The centennial conference, hosted by Cumbria University, resides on the property where Mason had her school. Their involvement became crystal clear to us after the second day. After experiencing this sobering realization, we enjoyed the rest of the conference that best represented Miss Mason's life and work.
Each day had panels of speakers to address how a Mason education looks in a 21st century classroom. One gentleman named Jason Fletcher of Heritage School (the only Charlotte Mason school in England, mind you) shared that more than ever, the next generation needs a Mason education to ground them in what he called the crisis of a Social Revolution. He stressed the value of words over images, balance and quantity, and a culture of delay. We must build an alternative sense of being of what is real in a world of artificial intelligence and virtual reality.

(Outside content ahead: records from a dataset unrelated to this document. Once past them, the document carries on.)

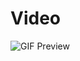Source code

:# Video
![GIF Preview](https://raw.githubusercontent.com/saiSampath1/Video/main/GIF_20250209_120627_495.gif)
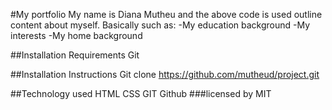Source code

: #My portfolio
My name is Diana Mutheu and the above code is used outline content about myself.
Basically such as:
-My education background 
-My interests
-My home background

##Installation Requirements
Git

##Installation Instructions
Git clone https://github.com/mutheud/project.git

##Technology used
HTML
CSS
GIT
Github
###licensed by MIT
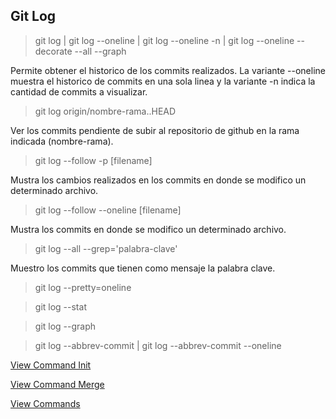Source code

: ## Git Log

> git log | git log --oneline | git log --oneline -n | git log --oneline --decorate --all --graph

Permite obtener el historico de los commits realizados. La variante --oneline muestra el historico de commits en una sola linea y la variante -n indica la cantidad de commits a visualizar.

> git log origin/nombre-rama..HEAD

Ver los commits pendiente de subir al repositorio de github en la rama indicada (nombre-rama).

> git log --follow -p [filename]

Mustra los cambios realizados en los commits en donde se modifico un determinado archivo.

> git log --follow --oneline [filename]

Mustra los commits en donde se modifico un determinado archivo.

> git log --all --grep='palabra-clave'

Muestro los commits que tienen como mensaje la palabra clave.

> git log --pretty=oneline

> git log --stat

> git log --graph

> git log --abbrev-commit | git log --abbrev-commit --oneline

[View Command Init](Init.md)

[View Command Merge](Merge.md)

[View Commands](../Commands.md)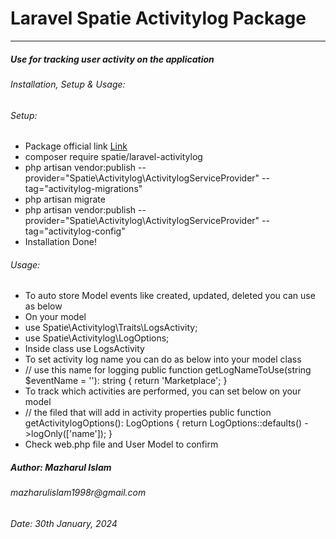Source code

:# Laravel Spatie Activitylog Package
<hr/>
<h5>Use for tracking user activity on the application</h5>
<h6>Installation, Setup & Usage: </h6>
<h6>Setup:</h6>
<ul>
<li>Package official link <a href="https://spatie.be/docs/laravel-activitylog/v4/installation-and-setup">Link</a></li>
<li>composer require spatie/laravel-activitylog</li>
<li>php artisan vendor:publish --provider="Spatie\Activitylog\ActivitylogServiceProvider" --tag="activitylog-migrations"</li>
<li>php artisan migrate</li>
<li>php artisan vendor:publish --provider="Spatie\Activitylog\ActivitylogServiceProvider" --tag="activitylog-config"</li>
<li>Installation Done!</li>
</ul>
<h6>Usage:</h6>
<ul>
<li>To auto store Model events like created, updated, deleted you can use as below</li>
<li>On your model</li>
<li>use Spatie\Activitylog\Traits\LogsActivity;</li>
<li>use Spatie\Activitylog\LogOptions;</li>
<li>Inside class use LogsActivity</li>
<li>To set activity log name you can do as below into your model class</li>
<li>
 // use this name for logging
    public function getLogNameToUse(string $eventName = ''): string
    {
        return 'Marketplace';
    }
</li>
<li>To track which activities are performed, you can set below on your model</li>
<li>
 // the filed that will add in activity properties
    public function getActivitylogOptions(): LogOptions
    {
        return LogOptions::defaults()
            ->logOnly(['name']);
    }
</li>
<li>Check web.php file and User Model to confirm</li>
</ul>
<h5>Author: Mazharul Islam</h5>
<h6>mazharulislam1998r@gmail.com</h6>
<h6>Date: 30th January, 2024</h6>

Carroll Smith, founder of the Charlotte Mason Institute, spoke about how the universe is more about language than mass. He stated that narration is the central function of inference and memory. He called it a fundamental human capacity that is innate in children. One book he referenced was Acts of Meaning by Jerome S. Bruner. Bruner outlines four components of a narrative's effectiveness. The first is human or self-agency. This is the moral stance of a student. Over time, the child finds their own voice. The second is human order or daily practice or habits. The third is part of human canon and finally, human voice or perspective. This houses the stories told from a point of view, be it active or passive.
The final speaker who spoke to ideas more aligned with Miss Mason was Lisa Cadora, a CM researcher and curriculum developer. She shared the epistemology of how we must get back to the whole. She quoted Wordsworth's "We murder to dissect," and Mason's, "We reduce knowledge to what we count and not what counts."

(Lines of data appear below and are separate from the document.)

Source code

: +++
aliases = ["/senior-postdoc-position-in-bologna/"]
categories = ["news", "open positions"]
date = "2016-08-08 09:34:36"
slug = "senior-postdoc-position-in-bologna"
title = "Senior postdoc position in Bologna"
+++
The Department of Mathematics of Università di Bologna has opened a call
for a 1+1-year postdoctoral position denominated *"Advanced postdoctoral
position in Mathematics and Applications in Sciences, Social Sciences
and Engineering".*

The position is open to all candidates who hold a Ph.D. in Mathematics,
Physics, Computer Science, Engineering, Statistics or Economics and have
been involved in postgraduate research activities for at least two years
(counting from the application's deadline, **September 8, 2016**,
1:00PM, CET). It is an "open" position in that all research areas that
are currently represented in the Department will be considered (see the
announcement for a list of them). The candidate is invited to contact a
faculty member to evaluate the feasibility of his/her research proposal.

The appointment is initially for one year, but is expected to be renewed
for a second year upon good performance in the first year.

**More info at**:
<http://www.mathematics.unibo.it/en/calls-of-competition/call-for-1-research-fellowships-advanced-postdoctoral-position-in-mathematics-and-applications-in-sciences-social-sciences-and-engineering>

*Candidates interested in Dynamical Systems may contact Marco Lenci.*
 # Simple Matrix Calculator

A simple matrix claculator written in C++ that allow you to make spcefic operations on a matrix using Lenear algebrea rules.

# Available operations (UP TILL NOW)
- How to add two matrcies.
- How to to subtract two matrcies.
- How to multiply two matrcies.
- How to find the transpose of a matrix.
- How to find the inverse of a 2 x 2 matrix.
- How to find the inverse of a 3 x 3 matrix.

These ideas of what is real and how we anchor our children in words, how we are all in search of meaning through the natural medium of verse, and how we address the whole child rather than the sum of their parts is essential to creating living and thinking human beings.

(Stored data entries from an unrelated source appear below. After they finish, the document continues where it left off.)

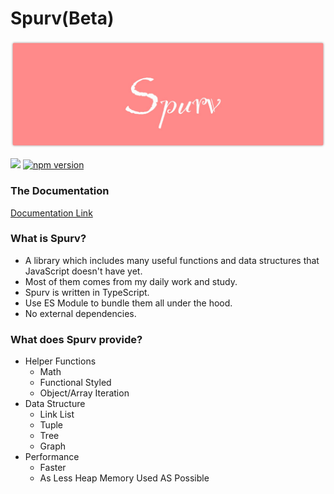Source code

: # Spurv(Beta)

![avatar](logo.png)

[![](https://data.jsdelivr.com/v1/package/npm/spurv/badge)](https://www.jsdelivr.com/package/npm/spurv)
[![npm version](https://badge.fury.io/js/spurv.svg)](https://badge.fury.io/js/spurv)

### The Documentation
[Documentation Link](https://freeyayo.github.io/ifoo/#/)

### What is Spurv?
- A library which includes many useful functions and data structures that JavaScript doesn't have yet.
- Most of them comes from my daily work and study.
- Spurv is written in TypeScript.
- Use ES Module to bundle them all under the hood.
- No external dependencies.

### What does Spurv provide?

- Helper Functions 
    - Math
    - Functional Styled
    - Object/Array Iteration
- Data Structure
    - Link List
    - Tuple
    - Tree
    - Graph
- Performance
    - Faster
    - As Less Heap Memory Used AS Possible
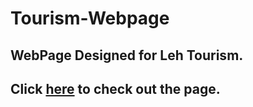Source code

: # Tourism-Webpage

## WebPage Designed for Leh Tourism.

## Click [here](https://aniket126.github.io/Tourism-Webpage/leh.html) to check out the page.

We experienced spiritual dissonance when a few speakers presented a diluted version of Mason's emphasis on the holy scriptures as her source of truth. In the early hours of the morning the next day, the search was on to contest this subtle yet jolting contradiction. Mason said, "All truth is God's truth and all ideas are thus spiritual in origin, God, the Holy Spirit, is Himself the supreme Educator of mankind. She also said, "The most fatal way of despising the child falls under the third educational law of the Gospels; it is to overlook and make light of his natural relationship with the Almighty God." These words provided the reassurance and validation that we were not mistaken about her authenticity.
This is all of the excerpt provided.